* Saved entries
· · · ·

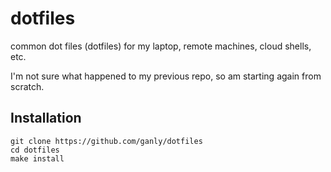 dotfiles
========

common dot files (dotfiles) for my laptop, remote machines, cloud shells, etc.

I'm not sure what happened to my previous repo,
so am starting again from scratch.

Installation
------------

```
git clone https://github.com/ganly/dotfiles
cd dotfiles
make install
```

· · · ·

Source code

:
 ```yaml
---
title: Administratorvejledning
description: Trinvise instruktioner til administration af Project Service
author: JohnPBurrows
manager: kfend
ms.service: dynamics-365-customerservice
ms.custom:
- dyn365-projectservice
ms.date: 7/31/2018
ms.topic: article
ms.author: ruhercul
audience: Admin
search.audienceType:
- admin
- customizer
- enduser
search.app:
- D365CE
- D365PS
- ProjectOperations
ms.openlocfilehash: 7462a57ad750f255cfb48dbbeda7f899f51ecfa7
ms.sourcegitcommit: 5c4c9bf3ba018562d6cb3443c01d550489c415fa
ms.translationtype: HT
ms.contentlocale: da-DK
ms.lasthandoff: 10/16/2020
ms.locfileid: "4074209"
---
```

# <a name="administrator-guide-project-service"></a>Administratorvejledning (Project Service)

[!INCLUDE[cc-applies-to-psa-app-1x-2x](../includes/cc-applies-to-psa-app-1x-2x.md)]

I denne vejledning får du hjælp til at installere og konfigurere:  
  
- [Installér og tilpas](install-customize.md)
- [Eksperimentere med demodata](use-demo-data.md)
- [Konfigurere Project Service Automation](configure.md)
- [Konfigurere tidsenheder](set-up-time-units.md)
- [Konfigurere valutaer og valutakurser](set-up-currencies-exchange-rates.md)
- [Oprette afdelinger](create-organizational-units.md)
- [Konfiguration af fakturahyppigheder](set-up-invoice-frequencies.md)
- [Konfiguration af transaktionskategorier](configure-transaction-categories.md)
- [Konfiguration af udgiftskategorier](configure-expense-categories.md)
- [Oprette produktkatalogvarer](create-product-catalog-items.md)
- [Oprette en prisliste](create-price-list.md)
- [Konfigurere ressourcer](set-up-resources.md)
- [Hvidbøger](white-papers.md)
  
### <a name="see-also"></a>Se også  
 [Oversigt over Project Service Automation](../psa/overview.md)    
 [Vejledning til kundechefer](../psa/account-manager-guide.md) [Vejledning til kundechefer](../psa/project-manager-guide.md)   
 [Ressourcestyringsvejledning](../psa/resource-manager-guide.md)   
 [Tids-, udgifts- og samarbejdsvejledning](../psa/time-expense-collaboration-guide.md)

· · · ·

If a line in the records contains the string "name", copy it out.

# <a name="administrator-guide-project-service"></a>Administratorvejledning (Project Service)
### <a name="see-also"></a>Se også  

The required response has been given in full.